SUPPLIED DATA START

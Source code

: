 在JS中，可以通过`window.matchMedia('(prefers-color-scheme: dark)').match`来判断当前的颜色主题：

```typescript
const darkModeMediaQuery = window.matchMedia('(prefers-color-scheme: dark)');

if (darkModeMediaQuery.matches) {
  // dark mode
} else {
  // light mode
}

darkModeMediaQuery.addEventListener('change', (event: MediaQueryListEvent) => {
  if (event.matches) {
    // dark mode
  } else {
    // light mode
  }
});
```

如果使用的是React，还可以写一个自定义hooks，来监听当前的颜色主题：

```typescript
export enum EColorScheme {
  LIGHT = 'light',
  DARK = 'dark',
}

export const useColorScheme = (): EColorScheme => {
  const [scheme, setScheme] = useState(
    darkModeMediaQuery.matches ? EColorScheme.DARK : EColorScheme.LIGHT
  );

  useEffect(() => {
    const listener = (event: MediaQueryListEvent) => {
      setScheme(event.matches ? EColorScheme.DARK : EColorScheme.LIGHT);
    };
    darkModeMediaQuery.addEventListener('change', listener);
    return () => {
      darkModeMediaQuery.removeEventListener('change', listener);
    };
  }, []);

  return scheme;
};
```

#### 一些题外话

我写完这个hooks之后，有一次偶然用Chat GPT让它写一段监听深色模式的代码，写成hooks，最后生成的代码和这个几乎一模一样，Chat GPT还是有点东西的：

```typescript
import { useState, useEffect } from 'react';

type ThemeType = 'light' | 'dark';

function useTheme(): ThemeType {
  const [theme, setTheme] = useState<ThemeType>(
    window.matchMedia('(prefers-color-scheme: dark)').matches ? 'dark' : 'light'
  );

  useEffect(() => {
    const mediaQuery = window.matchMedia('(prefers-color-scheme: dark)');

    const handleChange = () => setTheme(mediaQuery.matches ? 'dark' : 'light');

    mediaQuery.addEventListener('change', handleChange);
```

SUPPLIED DATA END
SUPPLIED DATA START

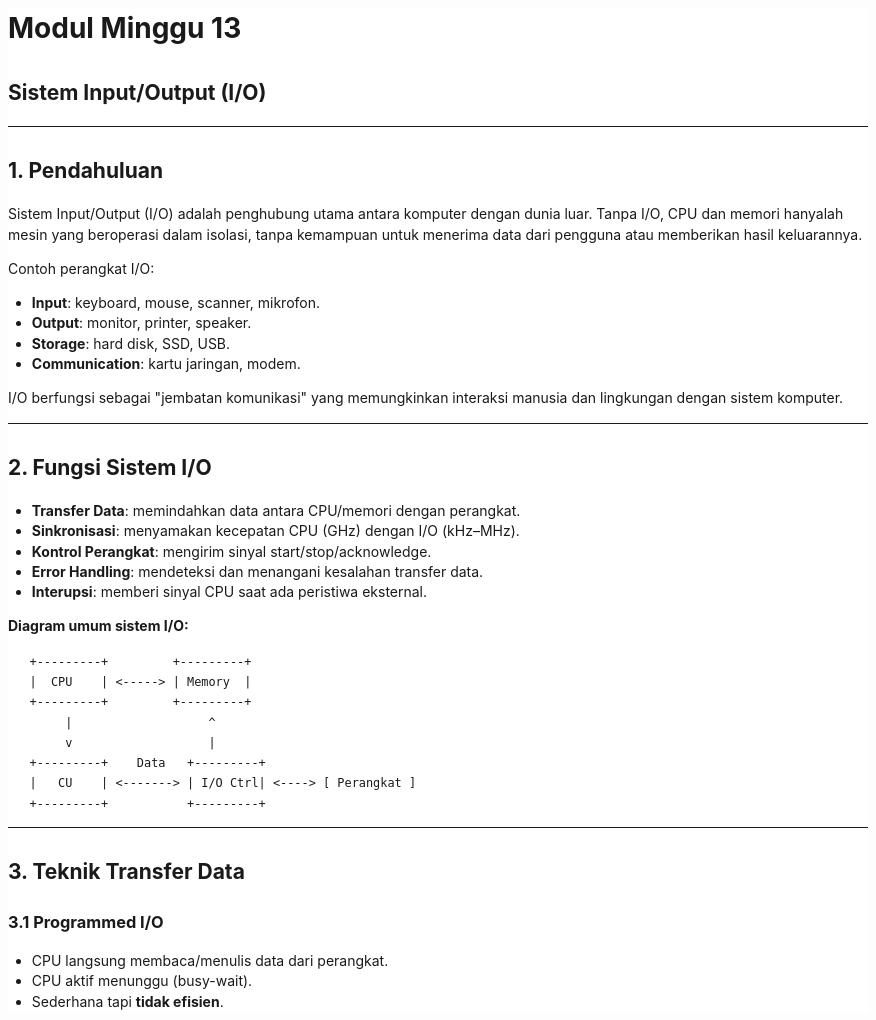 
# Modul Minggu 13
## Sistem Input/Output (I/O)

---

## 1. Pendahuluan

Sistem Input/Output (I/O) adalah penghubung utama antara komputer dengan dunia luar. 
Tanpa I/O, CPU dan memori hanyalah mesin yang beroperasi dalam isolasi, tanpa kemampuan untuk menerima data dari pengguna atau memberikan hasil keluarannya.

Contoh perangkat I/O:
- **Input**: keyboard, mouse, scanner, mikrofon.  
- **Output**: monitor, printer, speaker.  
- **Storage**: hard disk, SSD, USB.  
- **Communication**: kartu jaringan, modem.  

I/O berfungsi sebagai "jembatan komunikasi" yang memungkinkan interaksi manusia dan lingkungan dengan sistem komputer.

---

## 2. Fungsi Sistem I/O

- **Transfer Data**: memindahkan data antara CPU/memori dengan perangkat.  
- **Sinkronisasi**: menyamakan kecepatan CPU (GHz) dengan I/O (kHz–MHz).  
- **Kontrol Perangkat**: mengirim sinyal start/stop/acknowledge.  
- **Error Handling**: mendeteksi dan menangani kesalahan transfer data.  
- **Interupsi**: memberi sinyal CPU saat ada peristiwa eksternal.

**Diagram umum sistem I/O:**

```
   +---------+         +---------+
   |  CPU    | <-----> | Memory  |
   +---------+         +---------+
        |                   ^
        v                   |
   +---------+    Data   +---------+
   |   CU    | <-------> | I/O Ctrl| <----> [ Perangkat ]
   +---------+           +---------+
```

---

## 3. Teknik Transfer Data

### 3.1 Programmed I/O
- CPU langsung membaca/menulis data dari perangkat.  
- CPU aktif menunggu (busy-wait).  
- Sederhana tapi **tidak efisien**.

SUPPLIED DATA END
SUPPLIED DATA START

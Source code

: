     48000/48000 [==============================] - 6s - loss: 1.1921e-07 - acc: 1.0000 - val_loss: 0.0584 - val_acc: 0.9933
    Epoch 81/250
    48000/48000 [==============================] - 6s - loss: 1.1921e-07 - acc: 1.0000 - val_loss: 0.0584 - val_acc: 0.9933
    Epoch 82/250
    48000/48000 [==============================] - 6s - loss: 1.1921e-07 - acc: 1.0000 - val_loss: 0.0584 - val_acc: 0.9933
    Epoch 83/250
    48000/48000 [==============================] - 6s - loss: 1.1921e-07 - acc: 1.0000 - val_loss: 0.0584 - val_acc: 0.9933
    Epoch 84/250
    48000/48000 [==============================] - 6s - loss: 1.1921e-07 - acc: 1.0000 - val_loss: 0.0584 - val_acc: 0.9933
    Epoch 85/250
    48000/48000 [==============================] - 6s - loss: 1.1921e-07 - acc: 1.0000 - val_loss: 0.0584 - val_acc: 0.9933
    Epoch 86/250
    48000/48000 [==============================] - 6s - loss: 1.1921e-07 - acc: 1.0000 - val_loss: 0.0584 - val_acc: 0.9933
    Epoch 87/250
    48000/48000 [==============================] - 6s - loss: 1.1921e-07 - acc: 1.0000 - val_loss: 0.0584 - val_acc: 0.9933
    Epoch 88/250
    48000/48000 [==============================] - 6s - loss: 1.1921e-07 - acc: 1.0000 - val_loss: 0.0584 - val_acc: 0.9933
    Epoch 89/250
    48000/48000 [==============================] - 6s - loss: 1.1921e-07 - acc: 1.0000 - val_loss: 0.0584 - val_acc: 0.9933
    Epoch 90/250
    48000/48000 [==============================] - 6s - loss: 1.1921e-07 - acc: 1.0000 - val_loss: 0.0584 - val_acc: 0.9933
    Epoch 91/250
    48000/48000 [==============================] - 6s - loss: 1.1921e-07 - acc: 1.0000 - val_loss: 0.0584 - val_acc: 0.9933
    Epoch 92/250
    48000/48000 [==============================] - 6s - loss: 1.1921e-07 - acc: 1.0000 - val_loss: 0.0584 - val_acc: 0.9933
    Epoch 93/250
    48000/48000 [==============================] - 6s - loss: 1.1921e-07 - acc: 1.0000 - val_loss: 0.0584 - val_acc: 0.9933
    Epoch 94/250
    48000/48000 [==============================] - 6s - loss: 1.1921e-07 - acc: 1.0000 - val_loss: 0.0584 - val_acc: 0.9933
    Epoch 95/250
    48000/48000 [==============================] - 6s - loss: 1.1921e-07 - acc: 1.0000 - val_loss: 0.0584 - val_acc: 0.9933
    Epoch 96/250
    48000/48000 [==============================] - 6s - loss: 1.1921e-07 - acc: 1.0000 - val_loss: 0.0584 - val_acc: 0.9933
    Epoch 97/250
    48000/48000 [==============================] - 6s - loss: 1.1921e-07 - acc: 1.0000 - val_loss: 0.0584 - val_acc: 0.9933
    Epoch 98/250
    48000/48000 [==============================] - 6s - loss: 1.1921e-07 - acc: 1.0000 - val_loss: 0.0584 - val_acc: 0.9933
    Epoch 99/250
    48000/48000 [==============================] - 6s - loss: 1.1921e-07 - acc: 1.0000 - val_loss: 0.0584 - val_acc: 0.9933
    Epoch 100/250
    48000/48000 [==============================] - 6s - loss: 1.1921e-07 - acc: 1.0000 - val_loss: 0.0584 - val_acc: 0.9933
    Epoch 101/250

SUPPLIED DATA END

(WORK TASK) Exact duplication is required for the lines above, from the line that contains "### 3.1 Programmed I/O" to the line that contains "- Sederhana tapi **tidak efisien**.", inclusive; omit all others.

(WRITTEN ANSWER)
### 3.1 Programmed I/O
- CPU langsung membaca/menulis data dari perangkat.  
- CPU aktif menunggu (busy-wait).  
- Sederhana tapi **tidak efisien**.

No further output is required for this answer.